- EXERCISE DIRECTIONS: For the material below, the expected output is exactly the lines between the line holding "可以理性解释以富士山的高度爆发了岩浆到不了半山腰就冷了." and the line holding "link.classList.remove('active');", inclusive, with pictures left out.

= = = = = = =

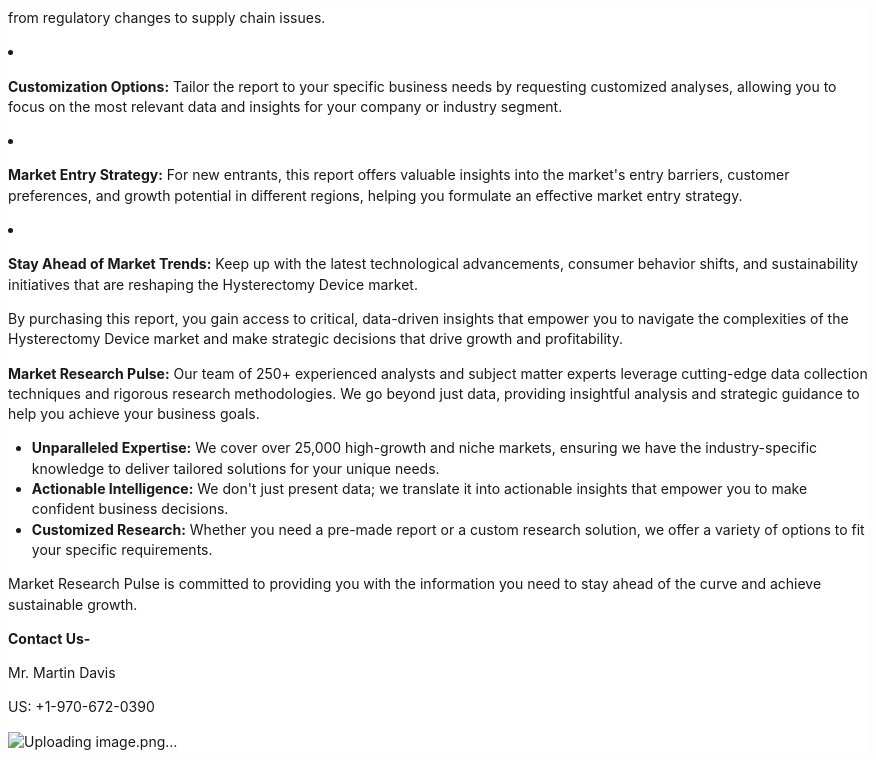 from regulatory changes to supply chain issues.</p></li><li><p><strong>Customization Options:</strong> Tailor the report to your specific business needs by requesting customized analyses, allowing you to focus on the most relevant data and insights for your company or industry segment.</p></li><li><p><strong>Market Entry Strategy:</strong> For new entrants, this report offers valuable insights into the market's entry barriers, customer preferences, and growth potential in different regions, helping you formulate an effective market entry strategy.</p></li><li><p><strong>Stay Ahead of Market Trends:</strong> Keep up with the latest technological advancements, consumer behavior shifts, and sustainability initiatives that are reshaping the Hysterectomy Device market.</p></li></ol><p>By purchasing this report, you gain access to critical, data-driven insights that empower you to navigate the complexities of the Hysterectomy Device market and make strategic decisions that drive growth and profitability.</p><p><strong>Market Research Pulse:</strong>&nbsp;Our team of 250+ experienced analysts and subject matter experts leverage cutting-edge data collection techniques and rigorous research methodologies. We go beyond just data, providing insightful analysis and strategic guidance to help you achieve your business goals.</p><ul><li><strong>Unparalleled Expertise:</strong>&nbsp;We cover over 25,000 high-growth and niche markets, ensuring we have the industry-specific knowledge to deliver tailored solutions for your unique needs.</li><li><strong>Actionable Intelligence:</strong>&nbsp;We don't just present data; we translate it into actionable insights that empower you to make confident business decisions.</li><li><strong>Customized Research:</strong>&nbsp;Whether you need a pre-made report or a custom research solution, we offer a variety of options to fit your specific requirements.</li></ul><p>Market Research Pulse is committed to providing you with the information you need to stay ahead of the curve and achieve sustainable growth.</p><p><strong>Contact Us-</strong></p><p>Mr. Martin Davis</p><p>US: +1-970-672-0390</p>
![Uploading image.png…]()
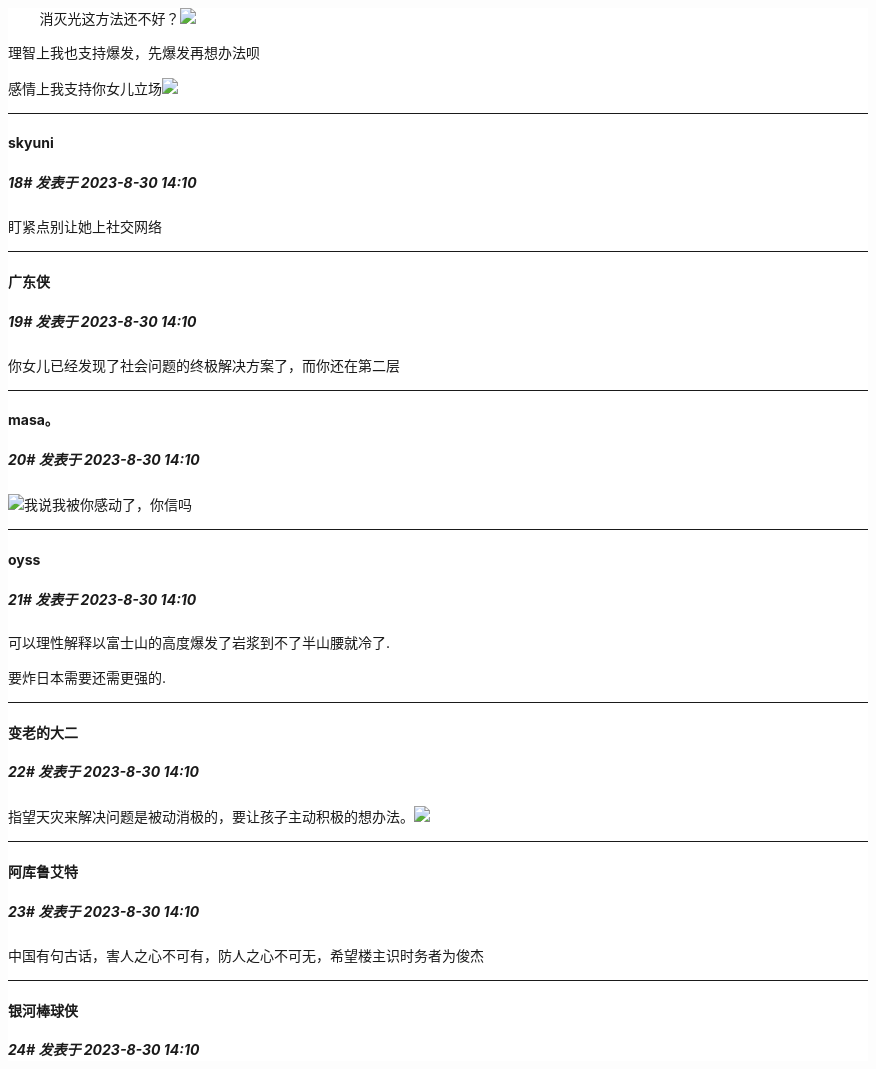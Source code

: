         消灭光这方法还不好？<img src="https://static.saraba1st.com/image/smiley/face2017/066.png" referrerpolicy="no-referrer">

理智上我也支持爆发，先爆发再想办法呗

感情上我支持你女儿立场<img src="https://static.saraba1st.com/image/smiley/face2017/066.png" referrerpolicy="no-referrer">

*****

####  skyuni  
##### 18#       发表于 2023-8-30 14:10

盯紧点别让她上社交网络

*****

####  广东侠  
##### 19#       发表于 2023-8-30 14:10

你女儿已经发现了社会问题的终极解决方案了，而你还在第二层

*****

####  masa。  
##### 20#       发表于 2023-8-30 14:10

<img src="https://static.saraba1st.com/image/smiley/face2017/067.png" referrerpolicy="no-referrer">我说我被你感动了，你信吗

*****

####  oyss  
##### 21#       发表于 2023-8-30 14:10

可以理性解释以富士山的高度爆发了岩浆到不了半山腰就冷了.

要炸日本需要还需更强的.

*****

####  变老的大二  
##### 22#       发表于 2023-8-30 14:10

指望天灾来解决问题是被动消极的，要让孩子主动积极的想办法。<img src="https://static.saraba1st.com/image/smiley/face2017/095.png" referrerpolicy="no-referrer">

*****

####  阿库鲁艾特  
##### 23#       发表于 2023-8-30 14:10

中国有句古话，害人之心不可有，防人之心不可无，希望楼主识时务者为俊杰

*****

####  银河棒球侠  
##### 24#       发表于 2023-8-30 14:10
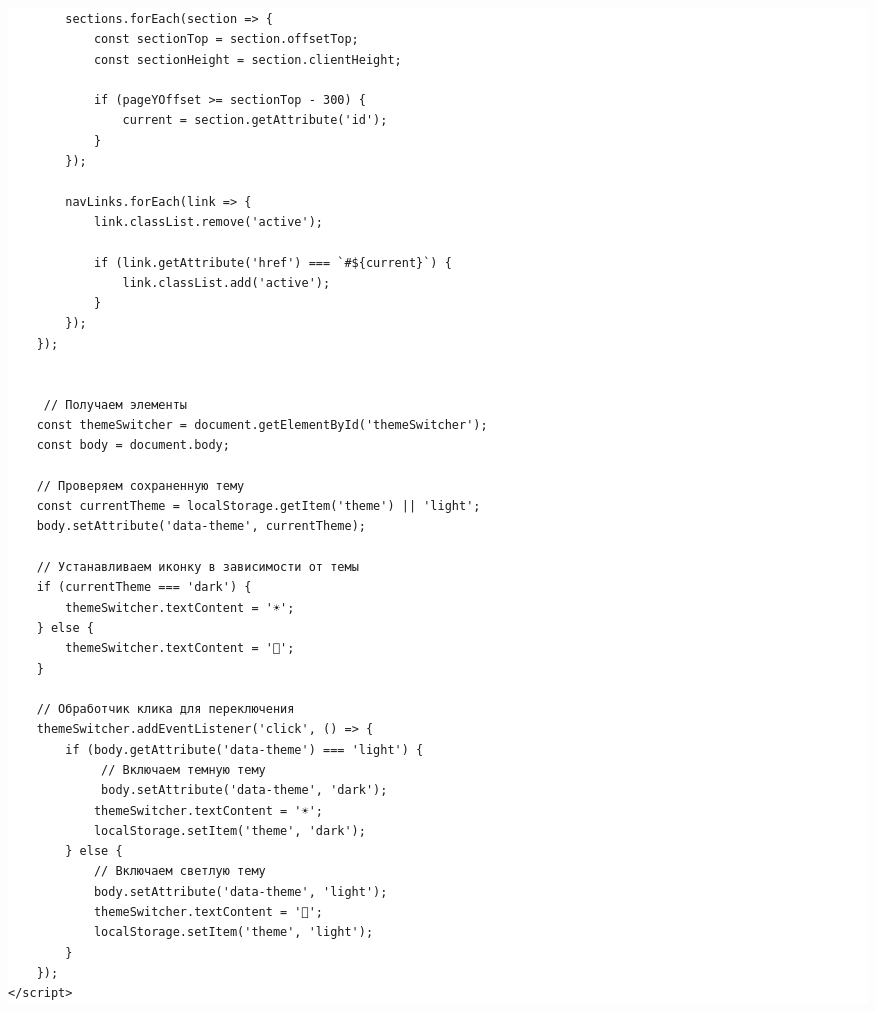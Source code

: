             sections.forEach(section => {
                const sectionTop = section.offsetTop;
                const sectionHeight = section.clientHeight;
                
                if (pageYOffset >= sectionTop - 300) {
                    current = section.getAttribute('id');
                }
            });
            
            navLinks.forEach(link => {
                link.classList.remove('active');

                if (link.getAttribute('href') === `#${current}`) {
                    link.classList.add('active');
                }
            });
        });


         // Получаем элементы
        const themeSwitcher = document.getElementById('themeSwitcher');
        const body = document.body;

        // Проверяем сохраненную тему
        const currentTheme = localStorage.getItem('theme') || 'light';
        body.setAttribute('data-theme', currentTheme);

        // Устанавливаем иконку в зависимости от темы
        if (currentTheme === 'dark') {
            themeSwitcher.textContent = '☀️';
        } else {
            themeSwitcher.textContent = '🌙';
        }

        // Обработчик клика для переключения
        themeSwitcher.addEventListener('click', () => {
            if (body.getAttribute('data-theme') === 'light') {
                 // Включаем темную тему
                 body.setAttribute('data-theme', 'dark');
                themeSwitcher.textContent = '☀️';
                localStorage.setItem('theme', 'dark');
            } else {
                // Включаем светлую тему
                body.setAttribute('data-theme', 'light');
                themeSwitcher.textContent = '🌙';
                localStorage.setItem('theme', 'light');
            }
        });       
    </script>
</body>
</html>
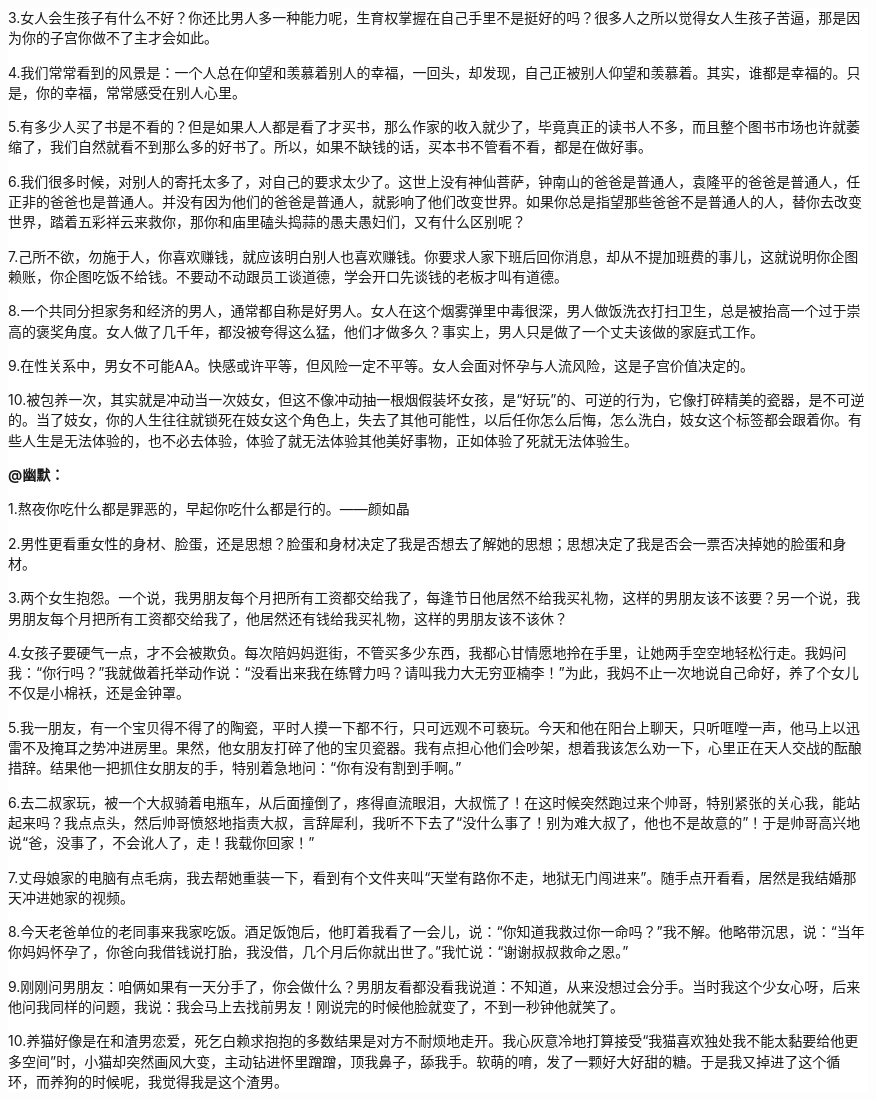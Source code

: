 3.女人会生孩子有什么不好？你还比男人多一种能力呢，生育权掌握在自己手里不是挺好的吗？很多人之所以觉得女人生孩子苦逼，那是因为你的子宫你做不了主才会如此。

4.我们常常看到的风景是：一个人总在仰望和羡慕着别人的幸福，一回头，却发现，自己正被别人仰望和羡慕着。其实，谁都是幸福的。只是，你的幸福，常常感受在别人心里。

5.有多少人买了书是不看的？但是如果人人都是看了才买书，那么作家的收入就少了，毕竟真正的读书人不多，而且整个图书市场也许就萎缩了，我们自然就看不到那么多的好书了。所以，如果不缺钱的话，买本书不管看不看，都是在做好事。

6.我们很多时候，对别人的寄托太多了，对自己的要求太少了。这世上没有神仙菩萨，钟南山的爸爸是普通人，袁隆平的爸爸是普通人，任正非的爸爸也是普通人。并没有因为他们的爸爸是普通人，就影响了他们改变世界。如果你总是指望那些爸爸不是普通人的人，替你去改变世界，踏着五彩祥云来救你，那你和庙里磕头捣蒜的愚夫愚妇们，又有什么区别呢？

7.己所不欲，勿施于人，你喜欢赚钱，就应该明白别人也喜欢赚钱。你要求人家下班后回你消息，却从不提加班费的事儿，这就说明你企图赖账，你企图吃饭不给钱。不要动不动跟员工谈道德，学会开口先谈钱的老板才叫有道德。

8.一个共同分担家务和经济的男人，通常都自称是好男人。女人在这个烟雾弹里中毒很深，男人做饭洗衣打扫卫生，总是被抬高一个过于崇高的褒奖角度。女人做了几千年，都没被夸得这么猛，他们才做多久？事实上，男人只是做了一个丈夫该做的家庭式工作。

9.在性关系中，男女不可能AA。快感或许平等，但风险一定不平等。女人会面对怀孕与人流风险，这是子宫价值决定的。

10.被包养一次，其实就是冲动当一次妓女，但这不像冲动抽一根烟假装坏女孩，是“好玩”的、可逆的行为，它像打碎精美的瓷器，是不可逆的。当了妓女，你的人生往往就锁死在妓女这个角色上，失去了其他可能性，以后任你怎么后悔，怎么洗白，妓女这个标签都会跟着你。有些人生是无法体验的，也不必去体验，体验了就无法体验其他美好事物，正如体验了死就无法体验生。

**@幽默：**

1.熬夜你吃什么都是罪恶的，早起你吃什么都是行的。——颜如晶

2.男性更看重女性的身材、脸蛋，还是思想？脸蛋和身材决定了我是否想去了解她的思想；思想决定了我是否会一票否决掉她的脸蛋和身材。

3.两个女生抱怨。一个说，我男朋友每个月把所有工资都交给我了，每逢节日他居然不给我买礼物，这样的男朋友该不该要？另一个说，我男朋友每个月把所有工资都交给我了，他居然还有钱给我买礼物，这样的男朋友该不该休？

4.女孩子要硬气一点，才不会被欺负。每次陪妈妈逛街，不管买多少东西，我都心甘情愿地拎在手里，让她两手空空地轻松行走。我妈问我：“你行吗？”我就做着托举动作说：“没看出来我在练臂力吗？请叫我力大无穷亚楠李！”为此，我妈不止一次地说自己命好，养了个女儿不仅是小棉袄，还是金钟罩。

5.我一朋友，有一个宝贝得不得了的陶瓷，平时人摸一下都不行，只可远观不可亵玩。今天和他在阳台上聊天，只听哐嘡一声，他马上以迅雷不及掩耳之势冲进房里。果然，他女朋友打碎了他的宝贝瓷器。我有点担心他们会吵架，想着我该怎么劝一下，心里正在天人交战的酝酿措辞。结果他一把抓住女朋友的手，特别着急地问：“你有没有割到手啊。”

6.去二叔家玩，被一个大叔骑着电瓶车，从后面撞倒了，疼得直流眼泪，大叔慌了！在这时候突然跑过来个帅哥，特别紧张的关心我，能站起来吗？我点点头，然后帅哥愤怒地指责大叔，言辞犀利，我听不下去了“没什么事了！别为难大叔了，他也不是故意的”！于是帅哥高兴地说“爸，没事了，不会讹人了，走！我载你回家！”

7.丈母娘家的电脑有点毛病，我去帮她重装一下，看到有个文件夹叫“天堂有路你不走，地狱无门闯进来”。随手点开看看，居然是我结婚那天冲进她家的视频。

8.今天老爸单位的老同事来我家吃饭。酒足饭饱后，他盯着我看了一会儿，说：“你知道我救过你一命吗？”我不解。他略带沉思，说：“当年你妈妈怀孕了，你爸向我借钱说打胎，我没借，几个月后你就出世了。”我忙说：“谢谢叔叔救命之恩。”

9.刚刚问男朋友：咱俩如果有一天分手了，你会做什么？男朋友看都没看我说道：不知道，从来没想过会分手。当时我这个少女心呀，后来他问我同样的问题，我说：我会马上去找前男友！刚说完的时候他脸就变了，不到一秒钟他就笑了。

10.养猫好像是在和渣男恋爱，死乞白赖求抱抱的多数结果是对方不耐烦地走开。我心灰意冷地打算接受“我猫喜欢独处我不能太黏要给他更多空间”时，小猫却突然画风大变，主动钻进怀里蹭蹭，顶我鼻子，舔我手。软萌的唷，发了一颗好大好甜的糖。于是我又掉进了这个循环，而养狗的时候呢，我觉得我是这个渣男。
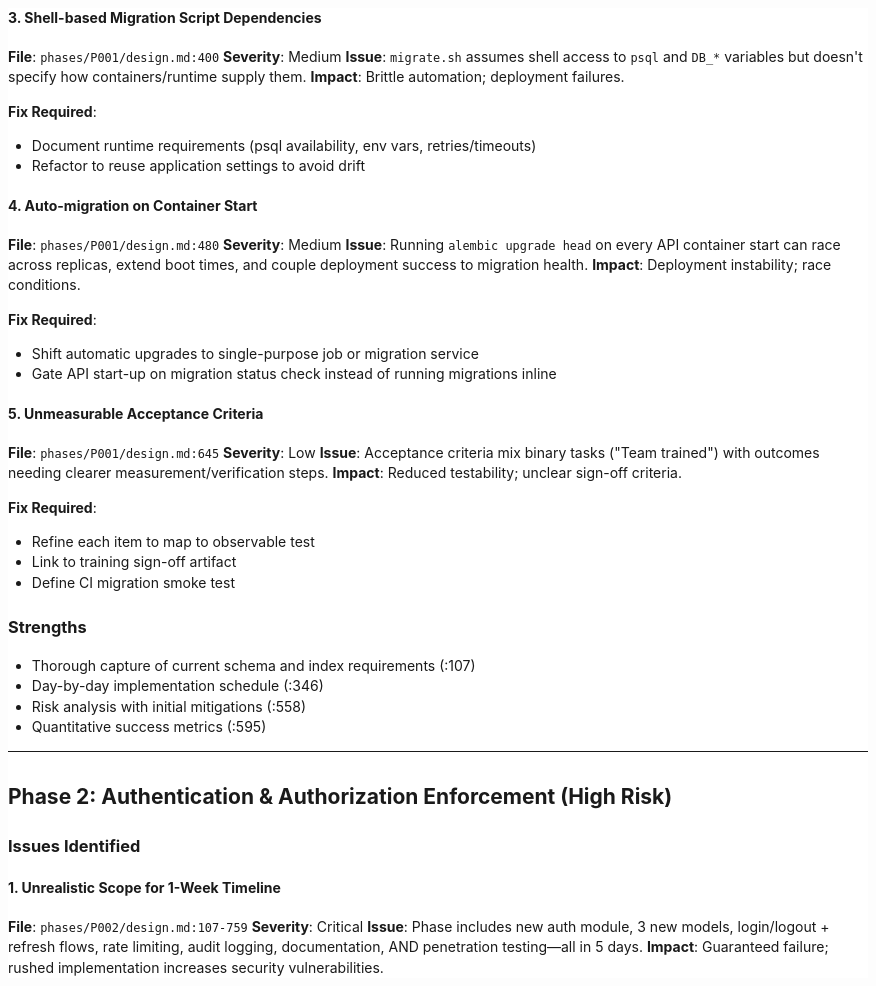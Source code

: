 #### 3. Shell-based Migration Script Dependencies
**File**: `phases/P001/design.md:400`
**Severity**: Medium
**Issue**: `migrate.sh` assumes shell access to `psql` and `DB_*` variables but doesn't specify how containers/runtime supply them.
**Impact**: Brittle automation; deployment failures.

**Fix Required**:
- Document runtime requirements (psql availability, env vars, retries/timeouts)
- Refactor to reuse application settings to avoid drift

#### 4. Auto-migration on Container Start
**File**: `phases/P001/design.md:480`
**Severity**: Medium
**Issue**: Running `alembic upgrade head` on every API container start can race across replicas, extend boot times, and couple deployment success to migration health.
**Impact**: Deployment instability; race conditions.

**Fix Required**:
- Shift automatic upgrades to single-purpose job or migration service
- Gate API start-up on migration status check instead of running migrations inline

#### 5. Unmeasurable Acceptance Criteria
**File**: `phases/P001/design.md:645`
**Severity**: Low
**Issue**: Acceptance criteria mix binary tasks ("Team trained") with outcomes needing clearer measurement/verification steps.
**Impact**: Reduced testability; unclear sign-off criteria.

**Fix Required**:
- Refine each item to map to observable test
- Link to training sign-off artifact
- Define CI migration smoke test

### Strengths
- Thorough capture of current schema and index requirements (:107)
- Day-by-day implementation schedule (:346)
- Risk analysis with initial mitigations (:558)
- Quantitative success metrics (:595)

---

## Phase 2: Authentication & Authorization Enforcement (High Risk)

### Issues Identified

#### 1. Unrealistic Scope for 1-Week Timeline
**File**: `phases/P002/design.md:107-759`
**Severity**: Critical
**Issue**: Phase includes new auth module, 3 new models, login/logout + refresh flows, rate limiting, audit logging, documentation, AND penetration testing—all in 5 days.
**Impact**: Guaranteed failure; rushed implementation increases security vulnerabilities.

= = = = = = =

- SOLVED PROBLEM:
可以理性解释以富士山的高度爆发了岩浆到不了半山腰就冷了.

要炸日本需要还需更强的.

*****

####  变老的大二  
##### 22#       发表于 2023-8-30 14:10

指望天灾来解决问题是被动消极的，要让孩子主动积极的想办法。<img src="https://static.saraba1st.com/image/smiley/face2017/095.png" referrerpolicy="no-referrer">

*****

####  阿库鲁艾特  
##### 23#       发表于 2023-8-30 14:10

中国有句古话，害人之心不可有，防人之心不可无，希望楼主识时务者为俊杰

*****

####  银河棒球侠  
##### 24#       发表于 2023-8-30 14:10
Source code

:             sections.forEach(section => {
                const sectionTop = section.offsetTop;
                const sectionHeight = section.clientHeight;
                
                if (pageYOffset >= sectionTop - 300) {
                    current = section.getAttribute('id');
                }
            });
            
            navLinks.forEach(link => {
                link.classList.remove('active');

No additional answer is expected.